## RECORDS SUPPLIED
▽

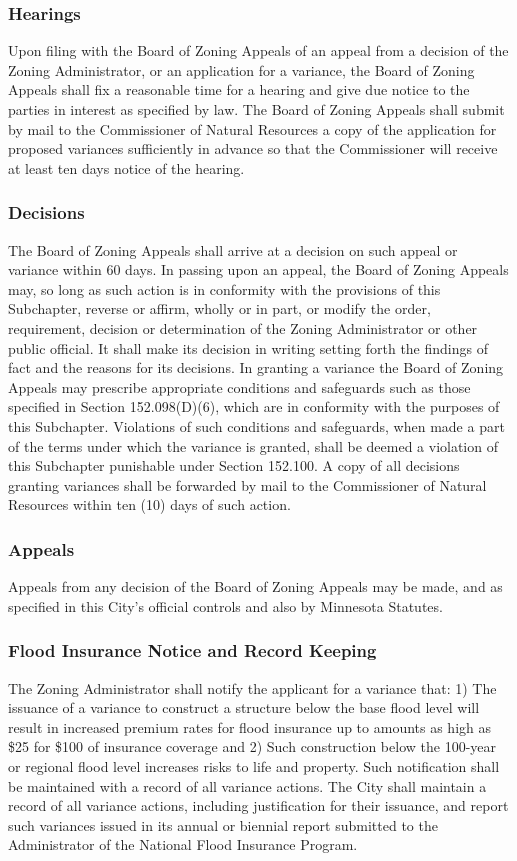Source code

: \subsubsection{Hearings}
Upon filing with the Board of Zoning Appeals of an appeal from a decision of the Zoning Administrator, or an application for a variance, the Board of Zoning Appeals shall fix a reasonable time for a hearing and give due notice to the parties in interest as specified by law. The Board of Zoning Appeals shall submit by mail to the Commissioner of Natural Resources a copy of the application for proposed variances sufficiently in advance so that the Commissioner will receive at least ten days notice of the hearing.
\subsubsection{Decisions}
The Board of Zoning Appeals shall arrive at a decision on such appeal or variance within 60 days. In passing upon an appeal, the Board of Zoning Appeals may, so long as such action is in conformity with the provisions of this Subchapter, reverse or affirm, wholly or in part, or modify the order, requirement, decision or determination of the Zoning Administrator or other public official. It shall make its decision in writing setting forth the findings of fact and the reasons for its decisions. In granting a variance the Board of Zoning Appeals may prescribe appropriate conditions and safeguards such as those specified in Section 152.098(D)(6), which are in conformity with the purposes of this Subchapter. Violations of such conditions and safeguards, when made a part of the terms under which the variance is granted, shall be deemed a violation of this Subchapter punishable under Section 152.100. A copy of all decisions granting variances shall be forwarded by mail to the Commissioner of Natural Resources within ten (10) days of such action.
\subsubsection{Appeals}
Appeals from any decision of the Board of Zoning Appeals may be made, and as specified in this City’s official controls and also by Minnesota Statutes.
\subsubsection{Flood Insurance Notice and Record Keeping}
The Zoning Administrator shall notify the applicant for a variance that: 1) The issuance of a variance to construct a structure below the base flood level will result in increased premium rates for flood insurance up to amounts as high as \$25 for \$100 of insurance coverage and 2) Such construction below the 100-year or regional flood level increases risks to life and property. Such notification shall be maintained with a record of all variance actions. The City shall maintain a record of all variance actions, including justification for their issuance, and report such variances issued in its annual or biennial report submitted to the Administrator of the National Flood Insurance Program.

△

## TASK DETAILS
Would you please transcribe the listing in full, exactly, while omitting the images?

## ANSWER AREA
Source code

: \subsubsection{Hearings}
Upon filing with the Board of Zoning Appeals of an appeal from a decision of the Zoning Administrator, or an application for a variance, the Board of Zoning Appeals shall fix a reasonable time for a hearing and give due notice to the parties in interest as specified by law. The Board of Zoning Appeals shall submit by mail to the Commissioner of Natural Resources a copy of the application for proposed variances sufficiently in advance so that the Commissioner will receive at least ten days notice of the hearing.
\subsubsection{Decisions}
The Board of Zoning Appeals shall arrive at a decision on such appeal or variance within 60 days. In passing upon an appeal, the Board of Zoning Appeals may, so long as such action is in conformity with the provisions of this Subchapter, reverse or affirm, wholly or in part, or modify the order, requirement, decision or determination of the Zoning Administrator or other public official. It shall make its decision in writing setting forth the findings of fact and the reasons for its decisions. In granting a variance the Board of Zoning Appeals may prescribe appropriate conditions and safeguards such as those specified in Section 152.098(D)(6), which are in conformity with the purposes of this Subchapter. Violations of such conditions and safeguards, when made a part of the terms under which the variance is granted, shall be deemed a violation of this Subchapter punishable under Section 152.100. A copy of all decisions granting variances shall be forwarded by mail to the Commissioner of Natural Resources within ten (10) days of such action.
\subsubsection{Appeals}
Appeals from any decision of the Board of Zoning Appeals may be made, and as specified in this City’s official controls and also by Minnesota Statutes.
\subsubsection{Flood Insurance Notice and Record Keeping}
The Zoning Administrator shall notify the applicant for a variance that: 1) The issuance of a variance to construct a structure below the base flood level will result in increased premium rates for flood insurance up to amounts as high as \$25 for \$100 of insurance coverage and 2) Such construction below the 100-year or regional flood level increases risks to life and property. Such notification shall be maintained with a record of all variance actions. The City shall maintain a record of all variance actions, including justification for their issuance, and report such variances issued in its annual or biennial report submitted to the Administrator of the National Flood Insurance Program.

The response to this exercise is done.